Summary and Exam Tips for Positive and Negative Externalities - Market Failure
Positive and Negative Externalities - Market Failure is a subtopic of Markets in Action, which falls under the subject Economics in the Edexcel International A Levels curriculum. This topic explores how externalities, both positive and negative, lead to market failure by affecting third parties who are not directly involved in the economic transaction.
- Private Benefits are gains received by producers or consumers directly involved in a transaction, while External Benefits are advantages experienced by third parties. The sum of these is the Social Benefit.
- Private Costs are expenses borne by those directly involved, whereas External Costs affect third parties. Together, they form the Social Cost.
- Positive Externalities occur when third parties benefit from production or consumption, such as education or vaccines, leading to under-consumption or under-production in the market.
- Negative Externalities arise when third parties suffer from production or consumption, like smoking or fast fashion, resulting in over-consumption or over-production.

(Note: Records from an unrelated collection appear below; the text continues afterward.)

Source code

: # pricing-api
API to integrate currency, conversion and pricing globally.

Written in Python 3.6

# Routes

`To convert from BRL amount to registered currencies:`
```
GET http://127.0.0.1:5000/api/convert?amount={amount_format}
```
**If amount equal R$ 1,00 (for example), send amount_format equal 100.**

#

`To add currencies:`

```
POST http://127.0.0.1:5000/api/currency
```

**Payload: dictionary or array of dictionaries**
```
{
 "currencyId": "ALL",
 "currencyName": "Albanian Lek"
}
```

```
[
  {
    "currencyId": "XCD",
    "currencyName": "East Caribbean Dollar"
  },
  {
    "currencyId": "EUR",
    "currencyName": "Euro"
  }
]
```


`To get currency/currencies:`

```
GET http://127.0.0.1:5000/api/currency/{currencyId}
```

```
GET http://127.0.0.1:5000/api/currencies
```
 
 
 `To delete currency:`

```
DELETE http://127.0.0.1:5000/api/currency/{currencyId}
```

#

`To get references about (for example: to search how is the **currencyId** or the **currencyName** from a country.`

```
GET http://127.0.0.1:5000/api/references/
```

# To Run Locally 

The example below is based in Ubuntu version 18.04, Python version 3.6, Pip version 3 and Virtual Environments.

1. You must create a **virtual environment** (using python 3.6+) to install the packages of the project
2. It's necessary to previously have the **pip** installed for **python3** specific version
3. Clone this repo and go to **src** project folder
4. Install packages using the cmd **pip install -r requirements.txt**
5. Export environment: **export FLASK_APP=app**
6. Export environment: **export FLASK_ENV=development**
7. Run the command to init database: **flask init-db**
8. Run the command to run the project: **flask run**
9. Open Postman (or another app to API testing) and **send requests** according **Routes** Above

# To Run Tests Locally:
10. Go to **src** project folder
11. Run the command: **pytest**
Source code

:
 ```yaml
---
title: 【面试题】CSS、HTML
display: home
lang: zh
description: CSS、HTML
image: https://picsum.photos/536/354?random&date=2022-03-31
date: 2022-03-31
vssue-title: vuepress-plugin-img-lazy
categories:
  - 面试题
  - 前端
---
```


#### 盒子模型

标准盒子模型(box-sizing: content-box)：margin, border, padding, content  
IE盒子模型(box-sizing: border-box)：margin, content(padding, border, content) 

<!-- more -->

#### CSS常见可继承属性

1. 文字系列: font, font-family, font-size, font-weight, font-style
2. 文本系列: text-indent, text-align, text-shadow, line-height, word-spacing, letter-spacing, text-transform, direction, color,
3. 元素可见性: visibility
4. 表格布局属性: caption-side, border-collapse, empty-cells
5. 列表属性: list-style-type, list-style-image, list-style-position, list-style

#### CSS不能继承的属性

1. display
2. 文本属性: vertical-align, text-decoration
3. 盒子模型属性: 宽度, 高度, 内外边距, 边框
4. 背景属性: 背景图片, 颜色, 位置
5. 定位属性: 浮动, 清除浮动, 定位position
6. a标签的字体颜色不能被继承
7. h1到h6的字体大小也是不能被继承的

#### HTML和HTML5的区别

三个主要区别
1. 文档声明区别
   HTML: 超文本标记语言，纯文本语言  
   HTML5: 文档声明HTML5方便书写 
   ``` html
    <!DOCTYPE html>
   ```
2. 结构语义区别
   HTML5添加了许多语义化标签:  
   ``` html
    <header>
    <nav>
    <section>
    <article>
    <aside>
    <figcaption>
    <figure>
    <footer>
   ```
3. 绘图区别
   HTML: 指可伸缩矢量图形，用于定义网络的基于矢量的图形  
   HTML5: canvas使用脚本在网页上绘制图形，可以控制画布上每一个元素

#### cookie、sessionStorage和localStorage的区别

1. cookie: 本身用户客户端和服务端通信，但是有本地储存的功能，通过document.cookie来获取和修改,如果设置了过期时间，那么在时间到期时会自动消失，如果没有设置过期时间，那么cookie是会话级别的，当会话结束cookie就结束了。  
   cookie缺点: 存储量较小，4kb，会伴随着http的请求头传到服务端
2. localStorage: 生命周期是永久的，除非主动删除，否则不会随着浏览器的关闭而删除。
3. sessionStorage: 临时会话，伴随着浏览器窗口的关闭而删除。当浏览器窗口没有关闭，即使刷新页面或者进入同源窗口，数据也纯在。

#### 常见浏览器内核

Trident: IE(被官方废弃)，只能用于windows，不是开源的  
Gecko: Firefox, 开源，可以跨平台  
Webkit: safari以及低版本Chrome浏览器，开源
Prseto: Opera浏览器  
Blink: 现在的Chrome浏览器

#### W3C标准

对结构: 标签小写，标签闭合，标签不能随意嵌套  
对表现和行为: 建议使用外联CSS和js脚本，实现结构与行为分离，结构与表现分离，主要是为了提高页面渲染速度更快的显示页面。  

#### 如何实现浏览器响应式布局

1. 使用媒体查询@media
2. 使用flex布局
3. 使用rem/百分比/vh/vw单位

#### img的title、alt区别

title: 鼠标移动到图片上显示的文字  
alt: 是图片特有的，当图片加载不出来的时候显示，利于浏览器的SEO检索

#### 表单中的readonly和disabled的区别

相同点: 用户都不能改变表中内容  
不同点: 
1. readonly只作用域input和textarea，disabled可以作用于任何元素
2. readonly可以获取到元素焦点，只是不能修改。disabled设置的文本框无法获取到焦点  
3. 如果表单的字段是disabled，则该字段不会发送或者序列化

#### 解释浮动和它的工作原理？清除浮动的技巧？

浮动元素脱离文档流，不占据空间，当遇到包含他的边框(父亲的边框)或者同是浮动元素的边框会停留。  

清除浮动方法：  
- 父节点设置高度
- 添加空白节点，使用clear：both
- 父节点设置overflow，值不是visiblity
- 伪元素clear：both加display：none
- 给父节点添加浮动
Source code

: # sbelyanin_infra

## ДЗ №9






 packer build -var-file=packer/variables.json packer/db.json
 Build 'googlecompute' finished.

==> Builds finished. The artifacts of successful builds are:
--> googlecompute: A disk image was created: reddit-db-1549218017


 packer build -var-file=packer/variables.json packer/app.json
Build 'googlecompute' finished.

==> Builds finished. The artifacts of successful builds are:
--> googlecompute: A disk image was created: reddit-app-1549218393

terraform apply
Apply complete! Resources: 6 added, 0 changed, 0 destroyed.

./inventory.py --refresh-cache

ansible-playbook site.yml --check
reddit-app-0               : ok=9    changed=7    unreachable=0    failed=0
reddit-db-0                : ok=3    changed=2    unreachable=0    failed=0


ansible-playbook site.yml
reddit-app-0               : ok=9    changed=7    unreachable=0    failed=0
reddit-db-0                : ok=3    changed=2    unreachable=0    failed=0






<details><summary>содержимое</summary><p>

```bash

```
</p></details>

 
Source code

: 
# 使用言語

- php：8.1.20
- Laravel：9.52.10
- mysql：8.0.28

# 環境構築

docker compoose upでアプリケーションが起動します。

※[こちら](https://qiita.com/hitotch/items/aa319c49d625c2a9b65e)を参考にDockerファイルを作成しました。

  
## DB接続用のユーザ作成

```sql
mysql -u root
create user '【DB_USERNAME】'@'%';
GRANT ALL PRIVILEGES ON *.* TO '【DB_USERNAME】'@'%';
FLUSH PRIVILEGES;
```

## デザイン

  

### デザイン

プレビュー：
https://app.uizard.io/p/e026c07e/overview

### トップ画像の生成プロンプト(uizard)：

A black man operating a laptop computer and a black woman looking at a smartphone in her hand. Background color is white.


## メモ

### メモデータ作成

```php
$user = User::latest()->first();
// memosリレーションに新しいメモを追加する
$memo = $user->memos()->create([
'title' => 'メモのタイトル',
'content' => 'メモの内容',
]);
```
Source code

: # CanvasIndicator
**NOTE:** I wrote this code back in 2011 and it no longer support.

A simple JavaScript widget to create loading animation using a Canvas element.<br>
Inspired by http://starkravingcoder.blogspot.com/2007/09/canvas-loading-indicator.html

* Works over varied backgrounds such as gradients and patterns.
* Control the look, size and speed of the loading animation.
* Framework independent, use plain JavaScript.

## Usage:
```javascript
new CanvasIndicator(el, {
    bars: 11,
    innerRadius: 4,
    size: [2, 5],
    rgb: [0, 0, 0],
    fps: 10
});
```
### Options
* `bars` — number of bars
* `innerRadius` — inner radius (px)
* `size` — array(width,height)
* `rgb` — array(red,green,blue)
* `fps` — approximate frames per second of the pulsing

- Diagrams using marginal analysis illustrate these concepts, showing divergences between market and social optima, highlighting welfare gains or losses.
Exam Tips
- Understand Key Distinctions: Be clear on the differences between private, external, and social benefits and costs. This is crucial for explaining market failures.
- Use Diagrams Effectively: Practice drawing and interpreting diagrams that show marginal private and social benefits and costs. Highlight areas of welfare loss or gain.
- Contextual Application: Be prepared to discuss externalities in various contexts such as transport, health, and environment. Real-world examples can strengthen your answers.
- Focus on Allocative Efficiency: Explain how achieving allocative efficiency can resolve market failures by aligning social and market optima.
- Engage with Examples: Use specific examples like the under-consumption of fruits or over-consumption of cigarettes to illustrate positive and negative externalities, respectively.